I doubt I’ll preach on the Acts reading this Sunday, but it’s too good to pass by without comment. Actually, the event it describes isn’t all that interesting—just the revivification of a dead girl. Normally, that would be incredible news, but it is so similar to the story of Jesus raising Jairus’ daughter that it seems like Luke could find an original story to tell. But the remarkable thing about the passage is that it isn’t Jesus who’s doing the healing. It’s Peter.
The Book of Acts builds the case for the Holy Spirit leading the apostles to carry on with the work Jesus had begun during his lifetime. We see the church taking shape, taking the good news to ever-widening circles of evangelism, and taking on the role of Jesus himself. This story of Peter and the dead woman in Joppa is supposed to show us that even lowly Peter is able to do the fullest miracles that Jesus himself did—raising the dead. But the real miracle in the story is how the community reacted to it.
When they heard what Peter had done, they kept their focus on Jesus. As Luke writes, “This became known throughout Joppa, and many believed in the Lord.” They didn’t believe in Peter. They didn’t come to him and carry him off to be a king. They heard what he did and focused on Jesus. That’s amazing. If you were able to give life back to my dead loved one, I wouldn’t ask where the power came from. I’d simply seek you out and pay you whatever I needed to in order to have my own dead family member brought back to life.
Sometimes we fall in love with the messenger and forget the message. Sometimes we remember our youth minister more than the stories he told. Sometimes we care more about our preacher than we do about Jesus. But, if everything is going the way it’s supposed to, that minister could raise the dead and we’d still be talking more about Jesus than about her. How is that possible?
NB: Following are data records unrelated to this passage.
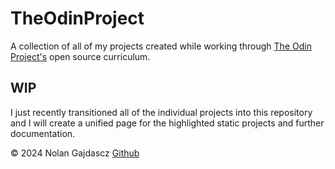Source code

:# TheOdinProject

A collection of all of my projects created while working through
[The Odin Project's](https://www.theodinproject.com/) open source curriculum.

## WIP

I just recently transitioned all of the individual projects into this repository and I will create a
unified page for the highlighted static projects and further documentation.

&copy; 2024 Nolan Gajdascz [Github](https://www.github.com/gajdascz)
I’ve never met someone who could raise the dead, but I’m guessing that that kind of power comes from a life and ministry so firmly rooted in the power of God that a witness couldn’t help but see it. As a minister of the gospel, am I that deeply planted in my own discipleship that God’s work in and through me overshadows anything I might bring to the table? Can I develop and grow in the spiritual life in order that I lose myself that fully? I don’t expect to raise the dead. I can’t even get over my own allergies. But I can disappear and point others to God’s power rather than my own abilities.